Destro began his youth career at local club Torino, where he played for their Allievi and Primavera side.

1981–1982: Reggina

After spending five years with the Granata, Destro signed his first professional contract with Serie C1 club Reggina. In his only season with the Amaranto, he made 19 appearances and scored 1 goal.

1982–1983: Rondinella

At the end of the 1981–82 season, he moved to Rondinella and managed 30 appearances and would again score one goal.

1983–1985: Catanzaro

Destro then spent two seasons at Catanzaro, where he managed 60 appearances and a single goal.

1985–1990: Ascoli

He signed for Ascoli in 1985 and departed the club in 1990. In five seasons at Ascoli, Destro managed 142 appearances and scored 2 goals.
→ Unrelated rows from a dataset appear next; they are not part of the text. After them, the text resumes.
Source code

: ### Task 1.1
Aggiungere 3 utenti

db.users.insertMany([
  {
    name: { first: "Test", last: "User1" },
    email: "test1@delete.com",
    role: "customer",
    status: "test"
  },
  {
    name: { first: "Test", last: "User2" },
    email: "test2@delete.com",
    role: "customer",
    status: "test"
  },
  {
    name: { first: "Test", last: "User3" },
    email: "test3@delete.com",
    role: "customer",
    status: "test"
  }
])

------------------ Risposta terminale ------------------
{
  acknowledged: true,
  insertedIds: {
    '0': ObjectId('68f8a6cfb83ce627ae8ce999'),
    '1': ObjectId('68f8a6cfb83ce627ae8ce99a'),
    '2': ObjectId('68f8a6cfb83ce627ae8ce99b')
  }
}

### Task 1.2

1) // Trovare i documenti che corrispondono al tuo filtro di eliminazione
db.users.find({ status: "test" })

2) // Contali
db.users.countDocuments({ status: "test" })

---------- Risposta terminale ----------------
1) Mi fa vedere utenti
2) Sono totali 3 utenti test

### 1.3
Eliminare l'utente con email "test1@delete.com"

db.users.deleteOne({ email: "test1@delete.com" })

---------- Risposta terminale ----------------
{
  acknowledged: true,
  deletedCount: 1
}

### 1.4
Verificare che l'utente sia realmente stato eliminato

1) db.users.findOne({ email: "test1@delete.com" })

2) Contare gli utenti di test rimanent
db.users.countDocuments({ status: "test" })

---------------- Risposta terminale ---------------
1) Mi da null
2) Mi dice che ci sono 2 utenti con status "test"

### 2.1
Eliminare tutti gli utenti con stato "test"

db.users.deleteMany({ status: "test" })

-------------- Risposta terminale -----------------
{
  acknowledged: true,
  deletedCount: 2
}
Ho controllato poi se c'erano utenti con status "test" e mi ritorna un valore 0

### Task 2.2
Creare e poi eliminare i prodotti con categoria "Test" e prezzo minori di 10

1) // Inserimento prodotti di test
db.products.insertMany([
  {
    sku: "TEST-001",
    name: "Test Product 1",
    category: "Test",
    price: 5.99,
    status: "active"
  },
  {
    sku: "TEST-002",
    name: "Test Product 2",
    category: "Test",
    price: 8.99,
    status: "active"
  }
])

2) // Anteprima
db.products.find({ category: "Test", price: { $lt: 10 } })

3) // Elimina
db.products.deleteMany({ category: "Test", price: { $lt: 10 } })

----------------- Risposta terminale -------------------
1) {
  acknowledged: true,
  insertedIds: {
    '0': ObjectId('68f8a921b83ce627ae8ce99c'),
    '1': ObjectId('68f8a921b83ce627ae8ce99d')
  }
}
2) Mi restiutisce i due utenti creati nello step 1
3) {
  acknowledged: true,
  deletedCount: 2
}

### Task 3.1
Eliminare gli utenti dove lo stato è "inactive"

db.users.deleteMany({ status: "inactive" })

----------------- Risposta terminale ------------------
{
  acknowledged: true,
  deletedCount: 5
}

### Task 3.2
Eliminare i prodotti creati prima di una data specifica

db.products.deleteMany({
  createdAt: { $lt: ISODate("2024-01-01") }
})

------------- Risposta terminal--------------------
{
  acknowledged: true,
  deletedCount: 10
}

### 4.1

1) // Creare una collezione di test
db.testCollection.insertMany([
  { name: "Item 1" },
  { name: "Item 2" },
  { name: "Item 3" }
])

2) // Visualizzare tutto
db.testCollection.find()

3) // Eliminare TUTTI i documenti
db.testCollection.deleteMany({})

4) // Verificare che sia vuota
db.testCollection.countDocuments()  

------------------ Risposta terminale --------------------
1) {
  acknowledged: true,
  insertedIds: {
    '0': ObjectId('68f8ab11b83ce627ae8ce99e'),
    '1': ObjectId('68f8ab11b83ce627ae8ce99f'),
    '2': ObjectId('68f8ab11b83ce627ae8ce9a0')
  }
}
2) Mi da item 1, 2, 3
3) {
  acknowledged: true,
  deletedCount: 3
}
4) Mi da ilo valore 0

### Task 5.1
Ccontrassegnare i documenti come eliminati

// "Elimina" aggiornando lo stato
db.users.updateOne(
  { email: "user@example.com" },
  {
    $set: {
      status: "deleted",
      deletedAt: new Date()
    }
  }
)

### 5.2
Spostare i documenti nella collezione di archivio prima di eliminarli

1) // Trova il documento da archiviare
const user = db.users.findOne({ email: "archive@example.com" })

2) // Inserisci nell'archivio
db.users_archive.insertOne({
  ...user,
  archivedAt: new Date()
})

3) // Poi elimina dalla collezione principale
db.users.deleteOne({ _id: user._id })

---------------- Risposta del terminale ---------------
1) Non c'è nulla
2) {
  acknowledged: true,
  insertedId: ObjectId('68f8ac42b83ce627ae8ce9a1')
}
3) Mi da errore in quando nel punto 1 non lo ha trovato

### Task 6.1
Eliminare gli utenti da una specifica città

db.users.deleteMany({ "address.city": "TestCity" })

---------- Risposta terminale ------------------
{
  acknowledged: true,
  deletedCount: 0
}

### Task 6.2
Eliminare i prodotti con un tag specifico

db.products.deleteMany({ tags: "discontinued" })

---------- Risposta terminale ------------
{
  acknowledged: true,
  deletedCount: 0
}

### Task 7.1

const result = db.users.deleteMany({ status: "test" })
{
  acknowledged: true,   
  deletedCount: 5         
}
His first goal for Ascoli came on 14 February 1988 at home against Milan in Serie A. The Rossoneri then equalised threw Daniele Massaro to make it honours even.

1990–1994: Pescara, Cesena and Empoli

A single season at Pescara was followed by a two-year spell with Cesena. Before hanging up the boots forever, the veteran defender spent one last season at Empoli, where he played 18 times without registering a goal.

Post-retirement
Following his retirement from football, Destro then pursued a career in coaching football. He currently lives in Ascoli Piceno, the birthplace of his son.

Managerial career
Destro managed Lega Pro Seconda Divisione club Montichiari in 2008. He was then made assistant manager at both Crotone in (2009–10), and Torino in (2010–11). Destro returned to former club Ascoli, where he was appointed manager in 2014. Serie D side Fermana announced Destro as their new manager in March 2016. He guided Fermana to promotion to Serie C in 2017, and a place in the Serie C promotion playoffs in 2019. On 14 October 2019, he was fired by Fermana with squad in 16th place and no victories in 5 games.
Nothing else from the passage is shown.